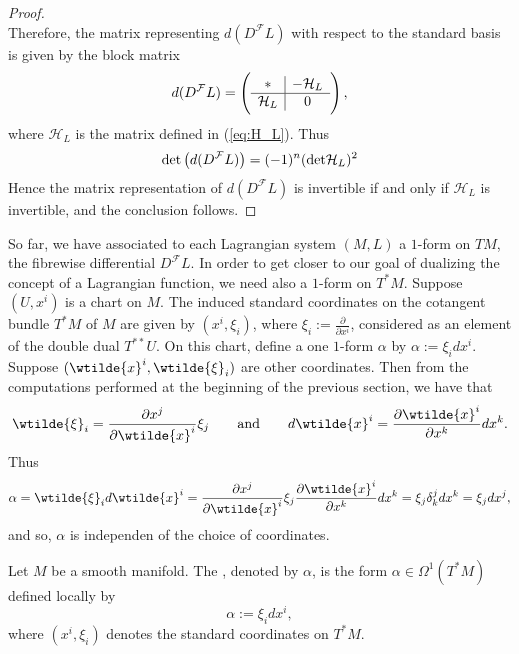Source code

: \begin{proof}
\begin{equation*}
	\end{equation*}
	Therefore, the matrix representing $d(D^\mathcal{F}L)$ with respect to the standard basis is given by the block matrix
	\begin{equation*}
		d(D^\mathcal{F}L) = \del{\begin{array}{c|c}
			* & -\mathcal{H}_L\\\hline
			\mathcal{H}_L & 0
		\end{array}},
	\end{equation*}
	\noindent where $\mathcal{H}_L$ is the matrix defined in (\ref{eq:H_L}). Thus 
	\begin{equation*}
		\det\del[1]{d(D^\mathcal{F}L)} = (-1)^n(\det \mathcal{H}_L)^2
	\end{equation*}
	Hence the matrix representation of $d(D^\mathcal{F}L)$ is invertible if and only if $\mathcal{H}_L$ is invertible, and the conclusion follows.
\end{proof}

So far, we have associated to each Lagrangian system $(M,L)$ a $1$-form on $TM$, the fibrewise differential $D^\mathcal{F}L$. In order to get closer to our goal of dualizing the concept of a Lagrangian function, we need also a $1$-form on $T^*M$. Suppose $(U,x^i)$ is a chart on $M$. The induced standard coordinates on the cotangent bundle $T^*M$ of $M$ are given by $(x^i,\xi_i)$, where $\xi_i := \frac{\partial}{\partial x^i}$, considered as an element of the double dual $T^{**}U$. On this chart, define a one $1$-form $\alpha$ by $\alpha := \xi_i dx^i$. Suppose $(\wtilde{x}^i,\wtilde{\xi}_i)$ are other coordinates. Then from the computations performed at the beginning of the previous section, we have that
\begin{equation*}
	\wtilde{\xi}_i = \frac{\partial x^j}{\partial \wtilde{x}^i}\xi_j \qquad \text{and} \qquad d\wtilde{x}^i = \frac{\partial \wtilde{x}^i}{\partial x^k}dx^k.
\end{equation*}
Thus
\begin{equation*}
	\alpha = \wtilde{\xi}_i d\wtilde{x}^i = \frac{\partial x^j}{\partial \wtilde{x}^i}\xi_j\frac{\partial \wtilde{x}^i}{\partial x^k}dx^k = \xi_j \delta^j_k dx^k = \xi_j dx^j,
\end{equation*}
\noindent and so, $\alpha$ is independen of the choice of coordinates.

\begin{definition}
	\label{def:tautological_form}
	Let $M$ be a smooth manifold. The , denoted by $\alpha$, is the form  $\alpha \in \Omega^1(T^*M)$ defined locally by
	\begin{equation*}
		\alpha := \xi_idx^i,
	\end{equation*}
	\noindent where $(x^i,\xi_i)$ denotes the standard coordinates on $T^*M$.
\end{definition}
□ □ □ □ □ □ □
#### TRY IT
Across all the lines above, repeat the wording exactly and omit the pictures.

#### ANSWER BOX
Source code

: \begin{proof}
\begin{equation*}
	\end{equation*}
	Therefore, the matrix representing $d(D^\mathcal{F}L)$ with respect to the standard basis is given by the block matrix
	\begin{equation*}
		d(D^\mathcal{F}L) = \del{\begin{array}{c|c}
			* & -\mathcal{H}_L\\\hline
			\mathcal{H}_L & 0
		\end{array}},
	\end{equation*}
	\noindent where $\mathcal{H}_L$ is the matrix defined in (\ref{eq:H_L}). Thus 
	\begin{equation*}
		\det\del[1]{d(D^\mathcal{F}L)} = (-1)^n(\det \mathcal{H}_L)^2
	\end{equation*}
	Hence the matrix representation of $d(D^\mathcal{F}L)$ is invertible if and only if $\mathcal{H}_L$ is invertible, and the conclusion follows.
\end{proof}

So far, we have associated to each Lagrangian system $(M,L)$ a $1$-form on $TM$, the fibrewise differential $D^\mathcal{F}L$. In order to get closer to our goal of dualizing the concept of a Lagrangian function, we need also a $1$-form on $T^*M$. Suppose $(U,x^i)$ is a chart on $M$. The induced standard coordinates on the cotangent bundle $T^*M$ of $M$ are given by $(x^i,\xi_i)$, where $\xi_i := \frac{\partial}{\partial x^i}$, considered as an element of the double dual $T^{**}U$. On this chart, define a one $1$-form $\alpha$ by $\alpha := \xi_i dx^i$. Suppose $(\wtilde{x}^i,\wtilde{\xi}_i)$ are other coordinates. Then from the computations performed at the beginning of the previous section, we have that
\begin{equation*}
	\wtilde{\xi}_i = \frac{\partial x^j}{\partial \wtilde{x}^i}\xi_j \qquad \text{and} \qquad d\wtilde{x}^i = \frac{\partial \wtilde{x}^i}{\partial x^k}dx^k.
\end{equation*}
Thus
\begin{equation*}
	\alpha = \wtilde{\xi}_i d\wtilde{x}^i = \frac{\partial x^j}{\partial \wtilde{x}^i}\xi_j\frac{\partial \wtilde{x}^i}{\partial x^k}dx^k = \xi_j \delta^j_k dx^k = \xi_j dx^j,
\end{equation*}
\noindent and so, $\alpha$ is independen of the choice of coordinates.

\begin{definition}
	\label{def:tautological_form}
	Let $M$ be a smooth manifold. The , denoted by $\alpha$, is the form  $\alpha \in \Omega^1(T^*M)$ defined locally by
	\begin{equation*}
		\alpha := \xi_idx^i,
	\end{equation*}
	\noindent where $(x^i,\xi_i)$ denotes the standard coordinates on $T^*M$.
\end{definition}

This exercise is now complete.